A successful bid would bring the convention to Brooklyn's Barclays Center for the first time. Past Republican and Democratic presidential nominating conventions have been held at Madison Square Garden in Manhattan.
"They recognized some of our strengths, some of the things we bring to the table that are so powerful," Mayor Bill de Blasio said at City Hall of the Democratic National Committee's decision. "We are a diverse city, stronger for our diversity . . . We're a city that's more inclusive than ever."
New York is also a media capital and economic leader, he added before convening a meeting of about 60 elected and community leaders to discuss the bid.
Phoenix and Birmingham, Alabama, are no longer in the running to be convention hosts, the DNC said Monday.
The committee also released potential 2016 convention dates: the weeks of July 18, July 25 and Aug. 22. A final host city and date are to be announced early next year.
"We are fortunate to have such a diverse and vibrant group of cities interested in hosting this special event," DNC chairwoman Debbie Wasserman Schultz said in a statement. "We look forward to working with Columbus, New York, and Philadelphia."
The convention would cost an estimated $100 million and attract more than 30,000 attendees to the city, with most expected to stay at hotels in Manhattan.
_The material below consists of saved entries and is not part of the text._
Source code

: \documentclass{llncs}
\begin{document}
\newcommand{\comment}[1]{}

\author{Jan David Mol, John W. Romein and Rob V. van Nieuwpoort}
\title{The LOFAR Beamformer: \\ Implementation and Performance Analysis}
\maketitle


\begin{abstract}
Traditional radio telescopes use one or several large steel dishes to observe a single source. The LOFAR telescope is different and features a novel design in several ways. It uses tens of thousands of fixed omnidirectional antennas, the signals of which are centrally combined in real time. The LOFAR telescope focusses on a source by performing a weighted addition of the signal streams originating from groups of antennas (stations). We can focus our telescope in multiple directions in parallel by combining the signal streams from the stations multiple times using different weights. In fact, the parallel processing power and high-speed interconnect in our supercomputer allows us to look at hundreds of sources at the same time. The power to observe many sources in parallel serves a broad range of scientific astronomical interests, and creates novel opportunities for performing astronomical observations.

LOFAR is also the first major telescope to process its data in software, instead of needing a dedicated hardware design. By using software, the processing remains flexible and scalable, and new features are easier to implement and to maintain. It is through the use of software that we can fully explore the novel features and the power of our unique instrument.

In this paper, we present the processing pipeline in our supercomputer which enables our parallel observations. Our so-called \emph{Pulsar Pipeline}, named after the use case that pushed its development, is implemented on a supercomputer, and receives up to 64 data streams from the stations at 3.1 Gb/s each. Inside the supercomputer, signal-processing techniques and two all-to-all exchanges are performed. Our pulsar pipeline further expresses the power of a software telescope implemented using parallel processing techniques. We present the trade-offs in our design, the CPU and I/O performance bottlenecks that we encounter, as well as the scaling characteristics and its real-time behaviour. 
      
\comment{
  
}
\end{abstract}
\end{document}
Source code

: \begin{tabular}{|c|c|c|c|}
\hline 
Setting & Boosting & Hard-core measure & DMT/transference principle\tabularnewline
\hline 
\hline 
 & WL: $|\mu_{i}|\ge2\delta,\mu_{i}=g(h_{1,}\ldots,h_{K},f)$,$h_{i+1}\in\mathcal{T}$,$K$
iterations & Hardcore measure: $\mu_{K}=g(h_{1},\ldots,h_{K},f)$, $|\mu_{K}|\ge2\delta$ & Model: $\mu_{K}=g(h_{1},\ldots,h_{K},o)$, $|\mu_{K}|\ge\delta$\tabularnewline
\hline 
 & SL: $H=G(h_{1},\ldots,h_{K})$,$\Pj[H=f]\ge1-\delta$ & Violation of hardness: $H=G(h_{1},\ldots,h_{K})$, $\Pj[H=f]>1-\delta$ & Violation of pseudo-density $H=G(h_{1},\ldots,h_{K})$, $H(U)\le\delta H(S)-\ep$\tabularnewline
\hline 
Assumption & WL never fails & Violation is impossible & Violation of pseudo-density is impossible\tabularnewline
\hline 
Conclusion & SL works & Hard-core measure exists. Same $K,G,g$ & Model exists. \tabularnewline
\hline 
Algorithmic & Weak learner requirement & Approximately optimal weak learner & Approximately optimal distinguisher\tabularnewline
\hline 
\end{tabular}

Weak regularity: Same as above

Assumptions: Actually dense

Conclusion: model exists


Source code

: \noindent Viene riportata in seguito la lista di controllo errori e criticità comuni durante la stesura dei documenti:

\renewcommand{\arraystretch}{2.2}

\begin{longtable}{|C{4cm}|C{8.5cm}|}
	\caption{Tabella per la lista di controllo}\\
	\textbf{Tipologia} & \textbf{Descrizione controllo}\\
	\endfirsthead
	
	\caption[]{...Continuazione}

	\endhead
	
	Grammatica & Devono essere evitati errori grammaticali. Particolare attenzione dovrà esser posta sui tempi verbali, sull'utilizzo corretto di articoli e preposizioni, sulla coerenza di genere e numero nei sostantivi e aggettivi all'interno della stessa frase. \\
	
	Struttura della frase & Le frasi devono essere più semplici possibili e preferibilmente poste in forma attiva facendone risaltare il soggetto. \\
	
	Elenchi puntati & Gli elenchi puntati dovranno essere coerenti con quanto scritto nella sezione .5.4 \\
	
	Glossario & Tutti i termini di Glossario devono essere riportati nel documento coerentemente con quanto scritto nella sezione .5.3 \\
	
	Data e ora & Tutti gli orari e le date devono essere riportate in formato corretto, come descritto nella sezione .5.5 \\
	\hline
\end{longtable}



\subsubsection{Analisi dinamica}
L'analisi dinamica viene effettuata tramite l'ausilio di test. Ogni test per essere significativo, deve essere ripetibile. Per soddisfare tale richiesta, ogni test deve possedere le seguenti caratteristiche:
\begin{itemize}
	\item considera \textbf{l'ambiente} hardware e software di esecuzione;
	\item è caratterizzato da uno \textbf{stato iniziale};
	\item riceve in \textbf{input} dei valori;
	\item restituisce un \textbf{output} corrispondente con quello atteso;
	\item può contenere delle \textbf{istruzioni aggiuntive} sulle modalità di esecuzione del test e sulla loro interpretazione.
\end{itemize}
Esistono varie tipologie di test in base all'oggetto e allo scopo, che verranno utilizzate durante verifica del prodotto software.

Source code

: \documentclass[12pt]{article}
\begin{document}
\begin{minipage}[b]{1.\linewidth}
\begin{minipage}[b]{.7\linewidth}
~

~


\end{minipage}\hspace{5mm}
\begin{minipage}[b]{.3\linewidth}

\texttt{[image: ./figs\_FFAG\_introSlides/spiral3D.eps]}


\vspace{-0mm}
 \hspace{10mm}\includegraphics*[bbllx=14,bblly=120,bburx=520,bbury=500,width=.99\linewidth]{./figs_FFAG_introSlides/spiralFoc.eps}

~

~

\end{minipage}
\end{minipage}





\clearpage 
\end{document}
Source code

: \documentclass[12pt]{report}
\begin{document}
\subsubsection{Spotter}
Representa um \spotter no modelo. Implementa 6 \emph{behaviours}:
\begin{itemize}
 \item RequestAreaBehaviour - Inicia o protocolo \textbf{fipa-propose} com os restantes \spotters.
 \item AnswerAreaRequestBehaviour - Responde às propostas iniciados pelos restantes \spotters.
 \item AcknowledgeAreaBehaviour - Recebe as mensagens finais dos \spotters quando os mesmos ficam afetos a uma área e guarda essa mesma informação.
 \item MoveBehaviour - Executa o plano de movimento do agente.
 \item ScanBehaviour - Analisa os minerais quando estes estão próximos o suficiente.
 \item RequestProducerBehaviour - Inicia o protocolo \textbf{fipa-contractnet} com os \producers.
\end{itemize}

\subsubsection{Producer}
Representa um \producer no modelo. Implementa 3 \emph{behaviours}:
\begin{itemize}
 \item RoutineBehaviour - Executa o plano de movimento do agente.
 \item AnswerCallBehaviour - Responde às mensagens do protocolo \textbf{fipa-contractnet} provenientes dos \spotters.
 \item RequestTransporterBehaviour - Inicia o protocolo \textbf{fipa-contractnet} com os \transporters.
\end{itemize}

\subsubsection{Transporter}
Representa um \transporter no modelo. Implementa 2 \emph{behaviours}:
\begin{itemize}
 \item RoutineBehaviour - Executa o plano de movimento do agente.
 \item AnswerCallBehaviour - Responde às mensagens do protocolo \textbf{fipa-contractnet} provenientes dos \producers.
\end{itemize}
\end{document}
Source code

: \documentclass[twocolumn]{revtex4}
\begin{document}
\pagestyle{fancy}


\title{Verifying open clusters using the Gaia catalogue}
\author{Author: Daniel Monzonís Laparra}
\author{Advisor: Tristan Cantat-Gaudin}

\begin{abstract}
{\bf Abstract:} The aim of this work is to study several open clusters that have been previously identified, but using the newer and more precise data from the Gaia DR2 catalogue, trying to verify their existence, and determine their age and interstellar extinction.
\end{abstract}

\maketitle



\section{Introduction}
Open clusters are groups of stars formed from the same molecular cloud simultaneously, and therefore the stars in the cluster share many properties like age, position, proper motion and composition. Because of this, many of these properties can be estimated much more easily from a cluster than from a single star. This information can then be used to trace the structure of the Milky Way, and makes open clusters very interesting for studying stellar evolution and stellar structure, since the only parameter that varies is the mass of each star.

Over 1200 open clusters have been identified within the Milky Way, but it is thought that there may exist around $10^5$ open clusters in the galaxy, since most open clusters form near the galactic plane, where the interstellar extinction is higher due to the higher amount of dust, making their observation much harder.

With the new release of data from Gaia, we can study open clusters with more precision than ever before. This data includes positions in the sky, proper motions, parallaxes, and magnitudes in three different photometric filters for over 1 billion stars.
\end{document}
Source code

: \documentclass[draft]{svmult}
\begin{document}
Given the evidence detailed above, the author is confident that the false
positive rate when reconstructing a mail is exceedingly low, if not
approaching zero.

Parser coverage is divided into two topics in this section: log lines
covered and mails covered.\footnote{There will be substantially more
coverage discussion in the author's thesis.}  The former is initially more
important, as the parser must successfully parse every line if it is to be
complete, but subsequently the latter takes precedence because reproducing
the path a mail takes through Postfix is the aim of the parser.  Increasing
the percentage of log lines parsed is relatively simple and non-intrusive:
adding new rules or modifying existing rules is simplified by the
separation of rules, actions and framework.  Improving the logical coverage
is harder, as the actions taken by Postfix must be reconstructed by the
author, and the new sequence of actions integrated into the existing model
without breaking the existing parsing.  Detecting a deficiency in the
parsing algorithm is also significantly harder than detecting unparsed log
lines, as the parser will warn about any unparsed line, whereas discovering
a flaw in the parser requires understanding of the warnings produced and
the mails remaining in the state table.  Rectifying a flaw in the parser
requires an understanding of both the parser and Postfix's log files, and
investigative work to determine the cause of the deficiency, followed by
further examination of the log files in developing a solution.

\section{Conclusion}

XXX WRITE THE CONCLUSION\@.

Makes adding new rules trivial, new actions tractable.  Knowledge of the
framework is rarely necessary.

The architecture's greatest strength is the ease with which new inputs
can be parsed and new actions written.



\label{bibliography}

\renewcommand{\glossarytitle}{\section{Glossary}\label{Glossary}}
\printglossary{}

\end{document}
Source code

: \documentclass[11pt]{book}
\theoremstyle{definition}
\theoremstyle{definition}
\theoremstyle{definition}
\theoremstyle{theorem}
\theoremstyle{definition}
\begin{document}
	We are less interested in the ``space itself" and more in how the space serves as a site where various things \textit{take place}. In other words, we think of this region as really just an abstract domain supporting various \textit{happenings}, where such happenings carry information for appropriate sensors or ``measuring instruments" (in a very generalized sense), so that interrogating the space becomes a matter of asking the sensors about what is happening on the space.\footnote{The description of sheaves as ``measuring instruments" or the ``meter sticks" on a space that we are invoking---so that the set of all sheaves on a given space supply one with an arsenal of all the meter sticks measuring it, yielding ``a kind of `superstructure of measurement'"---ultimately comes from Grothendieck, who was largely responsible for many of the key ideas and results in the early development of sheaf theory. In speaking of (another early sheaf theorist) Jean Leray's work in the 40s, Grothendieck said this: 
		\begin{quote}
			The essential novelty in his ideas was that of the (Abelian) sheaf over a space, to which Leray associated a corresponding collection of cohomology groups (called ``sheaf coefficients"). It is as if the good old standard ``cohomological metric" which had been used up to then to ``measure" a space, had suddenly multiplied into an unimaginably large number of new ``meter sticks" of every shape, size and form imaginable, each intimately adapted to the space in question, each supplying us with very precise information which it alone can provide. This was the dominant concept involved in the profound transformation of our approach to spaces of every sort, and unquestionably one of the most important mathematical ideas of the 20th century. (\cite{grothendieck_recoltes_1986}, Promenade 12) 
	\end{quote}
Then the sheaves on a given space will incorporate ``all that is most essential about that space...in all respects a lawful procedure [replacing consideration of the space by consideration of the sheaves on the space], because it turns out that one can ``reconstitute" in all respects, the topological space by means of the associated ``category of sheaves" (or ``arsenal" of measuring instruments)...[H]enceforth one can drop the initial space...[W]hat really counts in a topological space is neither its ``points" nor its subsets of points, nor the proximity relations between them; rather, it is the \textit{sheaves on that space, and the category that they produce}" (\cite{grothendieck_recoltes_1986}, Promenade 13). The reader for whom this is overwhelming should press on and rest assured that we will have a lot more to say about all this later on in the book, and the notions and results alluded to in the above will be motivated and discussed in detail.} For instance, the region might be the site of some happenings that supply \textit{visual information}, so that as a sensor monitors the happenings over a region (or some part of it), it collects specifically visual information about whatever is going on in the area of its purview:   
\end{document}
De Blasio reiterated that hosting would be a five-borough effort, though Brooklyn and Barclays Center -- which opened in 2012 and is home to the Brooklyn Nets -- are at the heart of the bid.
Brooklyn is de Blasio's home borough.
Sen. Charles Schumer (D-N.Y.), who hails from Brooklyn, Monday at City Hall said it is now "the hippest, coolest place to be."
He said he is confident that the borough will win the bid because "we are the future."
City officials last week said they have secured $10 million in commitments toward convention costs from host committee members, who include business, civic and labor leaders.
A DNC scouting team visited Brooklyn and Manhattan in August to assess the city's potential as a host.
The Republican National Committee has chosen Cleveland as its 2016 convention site.